The risk of slipping whilst walking on a marine surface such as the boat ramp due to wetness or marine growth is a matter of common knowledge.
He had an unobstructed view of the boat ramp in daylight.
the “failure to warn” parts of the plaintiff’s case must fail [including] the allegations that the defendant should have installed different or better warning signs.

[judgment, paragraphs 289, 290, 291 & 299]

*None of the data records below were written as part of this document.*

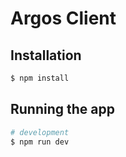 # Argos Client 

## Installation

```bash
$ npm install
```

## Running the app

```bash
# development
$ npm run dev
```

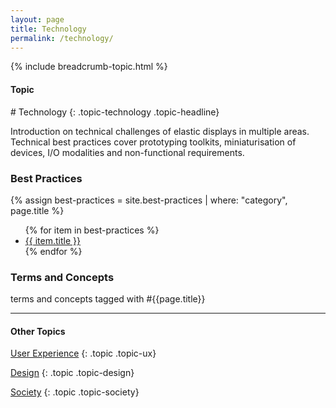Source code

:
```yaml
---
layout: page
title: Technology
permalink: /technology/
---
```


{% include breadcrumb-topic.html %}

<h4 class="strap">Topic</h4>
# Technology
{: .topic-technology .topic-headline}

Introduction on technical challenges of elastic displays in multiple areas. Technical best practices cover prototyping toolkits, miniaturisation of devices, I/O modalities and non-functional requirements.

### Best Practices

{% assign best-practices = site.best-practices | where: "category", page.title %}
<ul>
{% for item in best-practices %}
  <li><a href="{{ item.url }}">{{ item.title }}</a></li>
{% endfor %}
</ul>

### Terms and Concepts

terms and concepts tagged with #{{page.title}}

<hr class="panel-line">
<h4>Other Topics</h4>

<a href="/ux/">User Experience</a>
{: .topic .topic-ux}

<a href="/design/">Design</a>
{: .topic .topic-design}

<a href="/society/">Society</a>
{: .topic .topic-society}
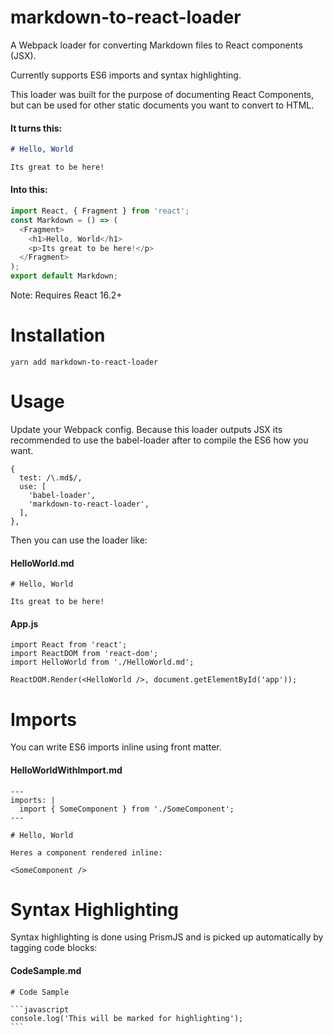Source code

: # markdown-to-react-loader

A Webpack loader for converting Markdown files to React components (JSX).

Currently supports ES6 imports and syntax highlighting.

This loader was built for the purpose of documenting React Components, but can be used for other static documents you want to convert to HTML. 

#### It turns this:

```markdown
# Hello, World

Its great to be here!
```

#### Into this:

```javascript
import React, { Fragment } from 'react';
const Markdown = () => (
  <Fragment>
    <h1>Hello, World</h1>
    <p>Its great to be here!</p>
  </Fragment>
);
export default Markdown;
```

Note: Requires React 16.2+

# Installation

```
yarn add markdown-to-react-loader
```

# Usage

Update your Webpack config. Because this loader outputs JSX its recommended to use the babel-loader after to compile the ES6 how you want.

```
{
  test: /\.md$/,
  use: [
    'babel-loader',
    'markdown-to-react-loader',
  ],
},
```

Then you can use the loader like:

#### HelloWorld.md

```
# Hello, World

Its great to be here!
```

#### App.js

```
import React from 'react';
import ReactDOM from 'react-dom';
import HelloWorld from './HelloWorld.md';

ReactDOM.Render(<HelloWorld />, document.getElementById('app'));
```

# Imports

You can write ES6 imports inline using front matter.

#### HelloWorldWithImport.md

```
---
imports: |
  import { SomeComponent } from './SomeComponent';
---

# Hello, World

Heres a component rendered inline:

<SomeComponent />

```

# Syntax Highlighting

Syntax highlighting is done using PrismJS and is picked up automatically by tagging code blocks:

#### CodeSample.md

	# Code Sample
	
	```javascript
	console.log('This will be marked for highlighting');
	```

Justice Walton rejected Mr Bowman’s submission under s 5B(2) that a reasonable person in the position of the Council would have placed the sign in a different position, to make it more likely to be seen:

The plaintiff has not proven that a reasonable person in the defendant’s position would have placed the sign in a different position. Nor has he proved what that position would have been or that it would have made any difference to the course of events, particularly having regard to the facts that the plaintiff knew of its existence, that it was a warning and of the nature of the risks to which the sign referred.

[judgment, paragraph 303]

There was no causation

Justice Walton concluded:

The plaintiff has failed to establish factual causation for the purposes of s 5D [that the negligence was a necessary condition of the occurrence of the harm] for the following reasons:

1. In relation to the signage, the plaintiff was aware of the warning sign having previously seen it. He was also aware that it provided warnings. He already had experience of boat ramps being slippery, and agreed that he would approach any boat ramp on the basis that it could be slippery. In those circumstances, a separate sign warning only of a slippery ramp could not, on the evidence, have changed the outcome, particularly as there was no evidence as to where such a sign would have been placed so as to make it more noticeable or more visible to the plaintiff.

Note: the other reasons addressed alleged failures to pressure clean, to cut grooves, an excessive gradient and failure to install rubber matting which are not relevant to the warning sign.

[judgment, paragraph 376]

Conclusion

The warning sign at the boat ramp at Forster Beach was effective to protect the Council against liability for negligence.